### Exercise instructions
The answer should be each line of the records that contains the word "always"; please copy them all.

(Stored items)
§ §
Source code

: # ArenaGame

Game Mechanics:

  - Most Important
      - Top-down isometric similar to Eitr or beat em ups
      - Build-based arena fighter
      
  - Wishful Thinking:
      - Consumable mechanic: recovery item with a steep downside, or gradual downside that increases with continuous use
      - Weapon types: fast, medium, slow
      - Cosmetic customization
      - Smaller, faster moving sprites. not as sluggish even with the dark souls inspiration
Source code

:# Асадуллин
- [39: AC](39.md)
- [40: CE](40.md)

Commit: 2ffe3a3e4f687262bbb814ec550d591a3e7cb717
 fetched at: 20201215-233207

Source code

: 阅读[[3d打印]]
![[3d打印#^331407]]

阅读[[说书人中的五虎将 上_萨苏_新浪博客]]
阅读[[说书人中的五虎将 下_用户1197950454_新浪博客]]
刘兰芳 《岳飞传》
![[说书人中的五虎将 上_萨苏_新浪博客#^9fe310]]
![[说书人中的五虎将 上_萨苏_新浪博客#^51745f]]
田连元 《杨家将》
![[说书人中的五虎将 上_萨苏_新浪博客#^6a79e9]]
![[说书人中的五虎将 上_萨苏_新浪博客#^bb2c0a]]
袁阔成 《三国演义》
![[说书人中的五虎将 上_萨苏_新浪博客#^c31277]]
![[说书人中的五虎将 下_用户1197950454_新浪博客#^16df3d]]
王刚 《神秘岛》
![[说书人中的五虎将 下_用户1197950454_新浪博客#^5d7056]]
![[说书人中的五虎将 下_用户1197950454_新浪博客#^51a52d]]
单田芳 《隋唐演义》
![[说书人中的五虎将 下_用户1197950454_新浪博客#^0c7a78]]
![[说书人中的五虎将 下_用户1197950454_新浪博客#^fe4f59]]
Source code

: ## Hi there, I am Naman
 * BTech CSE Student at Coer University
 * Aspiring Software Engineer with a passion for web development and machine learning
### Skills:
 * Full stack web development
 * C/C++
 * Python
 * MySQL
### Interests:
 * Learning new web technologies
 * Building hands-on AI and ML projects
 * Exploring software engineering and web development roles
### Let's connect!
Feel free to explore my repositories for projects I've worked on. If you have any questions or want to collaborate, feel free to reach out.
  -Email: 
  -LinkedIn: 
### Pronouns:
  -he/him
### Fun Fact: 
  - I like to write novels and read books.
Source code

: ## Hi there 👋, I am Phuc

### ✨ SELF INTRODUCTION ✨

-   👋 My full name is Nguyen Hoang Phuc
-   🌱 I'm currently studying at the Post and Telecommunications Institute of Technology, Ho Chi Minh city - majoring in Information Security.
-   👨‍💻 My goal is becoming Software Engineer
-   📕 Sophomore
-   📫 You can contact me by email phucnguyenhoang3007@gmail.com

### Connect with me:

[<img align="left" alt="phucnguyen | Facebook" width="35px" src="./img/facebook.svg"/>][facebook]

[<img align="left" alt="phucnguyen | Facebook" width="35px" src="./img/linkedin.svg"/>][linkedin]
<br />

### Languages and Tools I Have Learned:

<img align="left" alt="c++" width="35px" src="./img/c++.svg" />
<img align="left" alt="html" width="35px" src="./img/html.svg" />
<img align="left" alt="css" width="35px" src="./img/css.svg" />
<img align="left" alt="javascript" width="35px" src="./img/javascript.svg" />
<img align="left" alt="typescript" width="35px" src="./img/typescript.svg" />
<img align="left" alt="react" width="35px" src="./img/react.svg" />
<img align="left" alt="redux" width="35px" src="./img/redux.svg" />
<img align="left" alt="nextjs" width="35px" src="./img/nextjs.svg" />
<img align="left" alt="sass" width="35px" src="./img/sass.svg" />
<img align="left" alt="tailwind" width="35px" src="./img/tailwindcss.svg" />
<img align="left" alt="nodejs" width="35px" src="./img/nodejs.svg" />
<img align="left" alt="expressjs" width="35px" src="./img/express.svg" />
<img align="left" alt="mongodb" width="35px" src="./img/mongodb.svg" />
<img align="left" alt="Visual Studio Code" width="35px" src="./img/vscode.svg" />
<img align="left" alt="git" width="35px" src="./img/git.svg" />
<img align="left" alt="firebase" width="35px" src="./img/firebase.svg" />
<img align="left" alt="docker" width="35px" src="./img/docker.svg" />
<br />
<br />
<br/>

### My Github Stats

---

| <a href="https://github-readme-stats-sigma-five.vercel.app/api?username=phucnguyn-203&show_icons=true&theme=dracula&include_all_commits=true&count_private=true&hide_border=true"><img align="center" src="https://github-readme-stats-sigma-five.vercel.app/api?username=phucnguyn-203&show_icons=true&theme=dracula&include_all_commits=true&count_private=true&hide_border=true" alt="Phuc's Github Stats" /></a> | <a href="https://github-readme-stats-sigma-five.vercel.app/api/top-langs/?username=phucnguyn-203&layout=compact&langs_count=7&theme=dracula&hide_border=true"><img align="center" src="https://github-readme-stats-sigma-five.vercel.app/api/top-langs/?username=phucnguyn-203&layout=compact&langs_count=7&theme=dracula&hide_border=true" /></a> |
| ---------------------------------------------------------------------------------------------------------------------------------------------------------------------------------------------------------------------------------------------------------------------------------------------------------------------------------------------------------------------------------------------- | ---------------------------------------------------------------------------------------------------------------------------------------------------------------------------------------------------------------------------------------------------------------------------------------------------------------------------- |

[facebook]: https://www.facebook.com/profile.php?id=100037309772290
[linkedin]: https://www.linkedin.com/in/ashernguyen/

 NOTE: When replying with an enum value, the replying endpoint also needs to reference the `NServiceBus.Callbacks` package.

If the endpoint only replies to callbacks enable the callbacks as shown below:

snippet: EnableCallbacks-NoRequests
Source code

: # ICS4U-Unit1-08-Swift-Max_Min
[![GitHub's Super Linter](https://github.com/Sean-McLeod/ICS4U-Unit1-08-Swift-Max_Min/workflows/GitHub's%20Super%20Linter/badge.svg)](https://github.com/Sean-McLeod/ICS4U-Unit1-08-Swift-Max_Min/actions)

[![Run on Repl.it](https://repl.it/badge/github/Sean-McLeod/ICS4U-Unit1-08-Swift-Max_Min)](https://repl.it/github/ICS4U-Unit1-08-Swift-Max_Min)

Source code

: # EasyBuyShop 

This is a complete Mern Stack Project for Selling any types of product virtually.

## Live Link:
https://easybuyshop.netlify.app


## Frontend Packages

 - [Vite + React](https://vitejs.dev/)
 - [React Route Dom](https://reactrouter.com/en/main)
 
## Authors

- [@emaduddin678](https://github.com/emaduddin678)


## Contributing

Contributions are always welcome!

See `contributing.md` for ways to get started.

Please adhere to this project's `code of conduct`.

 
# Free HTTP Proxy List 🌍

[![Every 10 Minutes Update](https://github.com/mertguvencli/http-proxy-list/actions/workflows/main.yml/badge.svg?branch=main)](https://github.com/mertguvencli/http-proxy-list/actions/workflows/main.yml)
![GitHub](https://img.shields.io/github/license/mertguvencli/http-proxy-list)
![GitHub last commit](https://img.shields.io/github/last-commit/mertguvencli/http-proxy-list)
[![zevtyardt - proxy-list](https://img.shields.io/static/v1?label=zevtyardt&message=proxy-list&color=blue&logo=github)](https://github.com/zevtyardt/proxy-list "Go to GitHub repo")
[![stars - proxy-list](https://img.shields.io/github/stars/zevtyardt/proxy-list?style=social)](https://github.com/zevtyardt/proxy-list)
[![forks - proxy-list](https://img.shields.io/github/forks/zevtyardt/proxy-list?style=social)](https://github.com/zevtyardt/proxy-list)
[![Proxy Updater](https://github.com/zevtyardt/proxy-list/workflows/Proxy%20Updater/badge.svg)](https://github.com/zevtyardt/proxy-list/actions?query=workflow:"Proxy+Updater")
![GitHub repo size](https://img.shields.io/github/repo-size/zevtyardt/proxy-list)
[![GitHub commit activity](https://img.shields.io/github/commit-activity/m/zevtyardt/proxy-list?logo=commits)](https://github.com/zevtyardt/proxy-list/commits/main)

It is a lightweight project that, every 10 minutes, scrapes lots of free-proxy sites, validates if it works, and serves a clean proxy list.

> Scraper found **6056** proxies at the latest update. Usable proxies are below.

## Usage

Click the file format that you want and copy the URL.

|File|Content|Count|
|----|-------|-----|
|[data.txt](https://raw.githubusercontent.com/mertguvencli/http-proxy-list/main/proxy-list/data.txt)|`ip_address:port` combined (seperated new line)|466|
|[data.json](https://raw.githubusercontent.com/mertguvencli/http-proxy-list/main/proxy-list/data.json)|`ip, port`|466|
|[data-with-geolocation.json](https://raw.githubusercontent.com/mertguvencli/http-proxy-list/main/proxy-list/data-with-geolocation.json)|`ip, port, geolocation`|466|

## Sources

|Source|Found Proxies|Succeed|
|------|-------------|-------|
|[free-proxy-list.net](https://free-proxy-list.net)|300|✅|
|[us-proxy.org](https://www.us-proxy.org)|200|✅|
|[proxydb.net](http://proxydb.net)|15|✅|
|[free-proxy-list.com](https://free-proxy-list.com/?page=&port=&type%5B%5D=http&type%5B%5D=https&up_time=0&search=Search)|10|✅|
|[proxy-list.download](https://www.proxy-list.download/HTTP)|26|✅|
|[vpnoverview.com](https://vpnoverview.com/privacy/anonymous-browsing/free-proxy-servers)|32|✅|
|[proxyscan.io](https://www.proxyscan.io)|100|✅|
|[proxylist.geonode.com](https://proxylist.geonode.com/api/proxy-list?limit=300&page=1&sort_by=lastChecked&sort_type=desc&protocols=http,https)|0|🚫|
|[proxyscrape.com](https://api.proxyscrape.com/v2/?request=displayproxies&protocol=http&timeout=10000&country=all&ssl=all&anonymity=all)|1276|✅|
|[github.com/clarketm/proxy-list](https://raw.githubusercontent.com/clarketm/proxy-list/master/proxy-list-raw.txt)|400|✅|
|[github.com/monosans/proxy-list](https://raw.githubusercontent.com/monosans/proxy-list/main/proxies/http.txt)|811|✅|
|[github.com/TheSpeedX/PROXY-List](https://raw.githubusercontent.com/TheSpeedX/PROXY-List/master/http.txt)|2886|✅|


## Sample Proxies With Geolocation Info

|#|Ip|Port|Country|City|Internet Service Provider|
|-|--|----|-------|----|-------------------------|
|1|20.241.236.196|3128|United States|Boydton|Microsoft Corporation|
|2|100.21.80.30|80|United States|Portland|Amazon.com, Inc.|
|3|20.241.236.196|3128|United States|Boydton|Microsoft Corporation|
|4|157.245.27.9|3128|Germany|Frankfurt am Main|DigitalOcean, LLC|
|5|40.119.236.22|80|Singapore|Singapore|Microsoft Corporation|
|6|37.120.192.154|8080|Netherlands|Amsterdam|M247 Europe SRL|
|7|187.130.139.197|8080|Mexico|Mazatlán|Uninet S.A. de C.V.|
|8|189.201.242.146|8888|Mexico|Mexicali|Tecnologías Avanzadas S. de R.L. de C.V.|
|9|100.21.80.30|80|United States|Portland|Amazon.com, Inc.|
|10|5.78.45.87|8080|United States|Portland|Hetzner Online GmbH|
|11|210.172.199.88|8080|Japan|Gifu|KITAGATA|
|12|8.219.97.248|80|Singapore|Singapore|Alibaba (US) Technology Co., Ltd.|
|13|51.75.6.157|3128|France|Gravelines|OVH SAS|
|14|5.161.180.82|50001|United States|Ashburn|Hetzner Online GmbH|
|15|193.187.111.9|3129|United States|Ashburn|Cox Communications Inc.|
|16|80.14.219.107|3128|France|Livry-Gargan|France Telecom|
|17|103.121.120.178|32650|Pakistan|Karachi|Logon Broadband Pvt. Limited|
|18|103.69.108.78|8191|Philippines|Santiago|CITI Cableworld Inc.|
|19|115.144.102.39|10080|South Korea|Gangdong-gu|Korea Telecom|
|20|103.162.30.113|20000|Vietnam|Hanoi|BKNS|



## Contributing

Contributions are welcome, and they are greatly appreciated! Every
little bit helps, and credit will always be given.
§ §
### Your solution
Contributions are always welcome!
little bit helps, and credit will always be given.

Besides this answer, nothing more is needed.